Freeflow #2: For the human condition

As the wheel of american politics turns, the more inclined I am to view the u.s. as a plastic country, a plastic culture, one that has been hollowed out. Along with our identities and our abilities to create meaning from our experiences, they've been metabolized into social control, to feed systems that funnel wealth and power back to the already wealthy and powerful. Everything we have has been becoming more and more empty, more removed from substance and truth, concealing our society's most pain-inducing contradictions. As I listen to Justin Scott (@cypher.j on TikTok) discussing the kind of moment we're living in, I feel the current state of the world highlights important conflicts in the human condition that we've been grappling with for ages, especially how we survive as humans, whose survival do we strive for, and who gets to decide.
This time is yet another where we are confronted with the darker aspects of the human condition, where we are faced with the consequences of apathy, distrust, (false) individualism, unreality, deception, domination, obedience, exploitation, etc., and the violence that emerges from them. When these appear, they are readily exploited to satiate ruling class appetites for power, to line their pockets while our people suffer and our planet is scorched. The ruling class designs crisis, manufacturing consent for the expansion of their control. They feign dissent and engineer distractions to conceal the project of continuing and expanding enslavement, so that they can pursue endless material gain without accountability and in plain sight. Against this inhumanity, we have to reach for truth, seek understanding, and become conscious with the world. We have to tell our stories, create our own meaning beyond the systems they have set up for us, and reclaim our collective soul. We have to give new substance to love, to healing, to emotion, to power, to labor, to freedom and liberation, rather than accepting the hollow facsimiles that we have to rent from the moneyed few.
Our societies are big, but our villages have become small. We have to grow our village and nurture it. We have to pool together our material resources, raise our spirits, and foster connection, so that we can resist the forces of domination, control, and violence, and the impulses that lead to them. If we want to resist them, there is no out from the work of truth-telling and holding ourselves and others accountable to justice and to reality; this is a condition of our freedom, just as our freedom rests on the freedom of all others. We can't liberate ourselves if we aren't in right relationship to each other and to the world around us. We can't be in right relationship to each other without acting against senseless harm, cruelty, and violence. We can't work against these without also acknowledging ourselves as participants and perpetrators in harm and violence against other humans. The bystander who watches another's abuse or murder and does nothing to prevent it or respond to it is an abuser or murderer in their own way.

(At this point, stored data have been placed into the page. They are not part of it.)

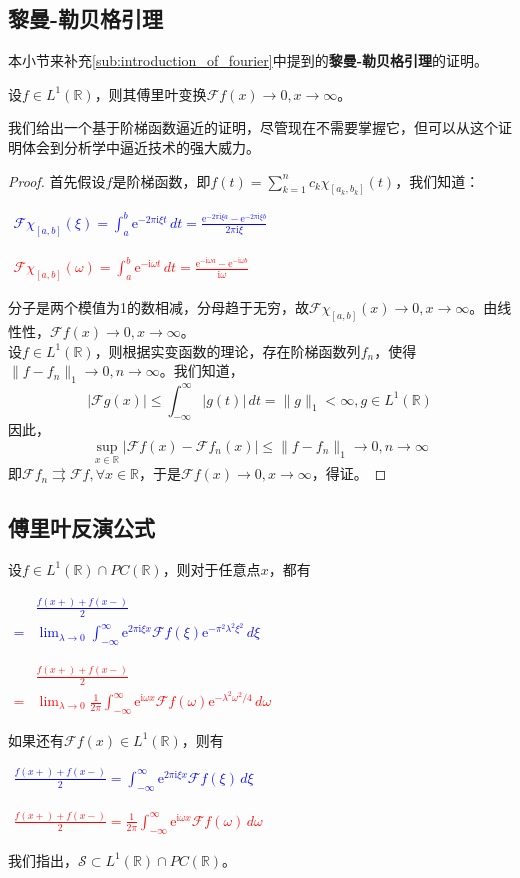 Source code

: \documentclass{ctexbook}
\newcommand{\lr}[2]{%
    \begin{center}
    \begin{minipage}[t]{0.45\textwidth}
        \centering
        \allowdisplaybreaks
        \textcolor{blue}{%
            \begin{varwidth}{\linewidth}
            $\begin{aligned}
            #1
            \end{aligned}$
            \end{varwidth}
        }
    \end{minipage}
    \hfill
    \begin{minipage}[t]{0.45\textwidth}
        \centering
        \allowdisplaybreaks
        \textcolor{red}{%
            \begin{varwidth}{\linewidth}
            $\begin{aligned}
            #2
            \end{aligned}$
            \end{varwidth}
        }
    \end{minipage}
\end{center}
}
\begin{document}
\subsection{黎曼-勒贝格引理}\label{sub:riemman_lebesgue_lemma}
本小节来补充\ref{sub:introduction_of_fourier}中提到的\textbf{黎曼-勒贝格引理}的证明。
\begin{theorem}[黎曼-勒贝格引理]
    设$f\in L^1(\mathbb{R})$，则其傅里叶变换$\mathcal{F} f(x)\to 0,x\to\infty$。
\end{theorem}
我们给出一个基于阶梯函数逼近的证明，尽管现在不需要掌握它，但可以从这个证明体会到分析学中逼近技术的强大威力。
\begin{proof}
    首先假设$f$是阶梯函数，即$f(t)=\sum_{k=1}^{n}c_k \chi_{[a_k,b_k]}(t)$，我们知道：\lr{
        \mathcal{F} \chi_{[a,b]}(\xi)=\int_{a}^{b}\mathrm{e}^{-2\pi \mathrm{i}\xi t}\,dt=\frac{\mathrm{e}^{-2\pi \mathrm{i}\xi a}-\mathrm{e}^{-2\pi \mathrm{i}\xi b}}{2\pi \mathrm{i}\xi}
    }{
        \mathcal{F} \chi_{[a,b]}(\omega)=\int_{a}^{b}\mathrm{e}^{-\mathrm{i}\omega t}\,dt=\frac{\mathrm{e}^{-\mathrm{i}\omega a}-\mathrm{e}^{-\mathrm{i}\omega b}}{\mathrm{i}\omega}
    }
    分子是两个模值为1的数相减，分母趋于无穷，故$\mathcal{F} \chi_{[a,b]}(x)\to 0,x\to\infty$。由线性性，$\mathcal{F} f(x)\to 0,x\to\infty$。\\
    设$f\in L^1(\mathbb{R})$，则根据实变函数的理论，存在阶梯函数列$f_n$，使得$\|f-f_n\|_1\to 0,n\to\infty$。我们知道，
    \[|\mathcal{F} g(x)|\leq \int_{-\infty}^{\infty}|g(t)|\,dt=\|g\|_1<\infty,g\in L^1(\mathbb{R})\]
    因此，
    \[\sup_{x\in\mathbb{R}}|\mathcal{F} f(x)-\mathcal{F} f_n(x)|\leq \|f-f_n\|_1\to 0,n\to\infty\]
    即$\mathcal{F} f_n\rightrightarrows\mathcal{F} f,\forall x\in\mathbb{R}$，于是$\mathcal{F} f(x)\to 0,x\to\infty$，得证。
\end{proof}

\subsection{傅里叶反演公式}\label{sub:fourier_inversion}
\begin{theorem}[傅里叶反演公式]
    设$f\in L^1(\mathbb{R})\cap PC(\mathbb{R})$，则对于任意点$x$，都有
    \lr{
        &\frac{f(x+)+f(x-)}{2}\\
        =&\lim_{\lambda\to 0}\int_{-\infty}^{\infty}\mathrm{e}^{2\pi \mathrm{i}\xi x}\mathcal{F} f(\xi)\mathrm{e}^{-\pi^2 \lambda^2 \xi^2}\,d\xi
    }{
        &\frac{f(x+)+f(x-)}{2}\\
        =&\lim_{\lambda\to 0}\frac{1}{2\pi}\int_{-\infty}^{\infty}\mathrm{e}^{\mathrm{i}\omega x}\mathcal{F} f(\omega)\mathrm{e}^{-\lambda^2\omega^2/4}\,d\omega
    }
    如果还有$\mathcal{F} f(x)\in L^1(\mathbb{R})$，则有
    \lr{
        \frac{f(x+)+f(x-)}{2}=\int_{-\infty}^{\infty}\mathrm{e}^{2\pi \mathrm{i}\xi x}\mathcal{F} f(\xi)\,d\xi
    }{
        \frac{f(x+)+f(x-)}{2}=\frac{1}{2\pi}\int_{-\infty}^{\infty}\mathrm{e}^{\mathrm{i}\omega x}\mathcal{F} f(\omega)\,d\omega
    }
\end{theorem}
我们指出，$\mathcal{S} \subset L^1(\mathbb{R})\cap PC(\mathbb{R})$。
\end{document}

We have to reject narratives that enable us to claim a false innocence, propaganda that lionizes us or aggrandizes our acts.
To love others and ourselves in a way that is true demands truth, honesty, responsibility, care, and commitment. While the autocrat, the dictator, the emperor, the fascist, and their servants and functionaries work against truth, take no responsibility for anyone other than their own glory, exploit others, coerce, intimidate, brutally force, hone apathy, and thrive on building an indifferent, unconscious world; we must raise consciousness and improve material circumstances for all, in order to build a world in which all may live, one in which it will be easier to love.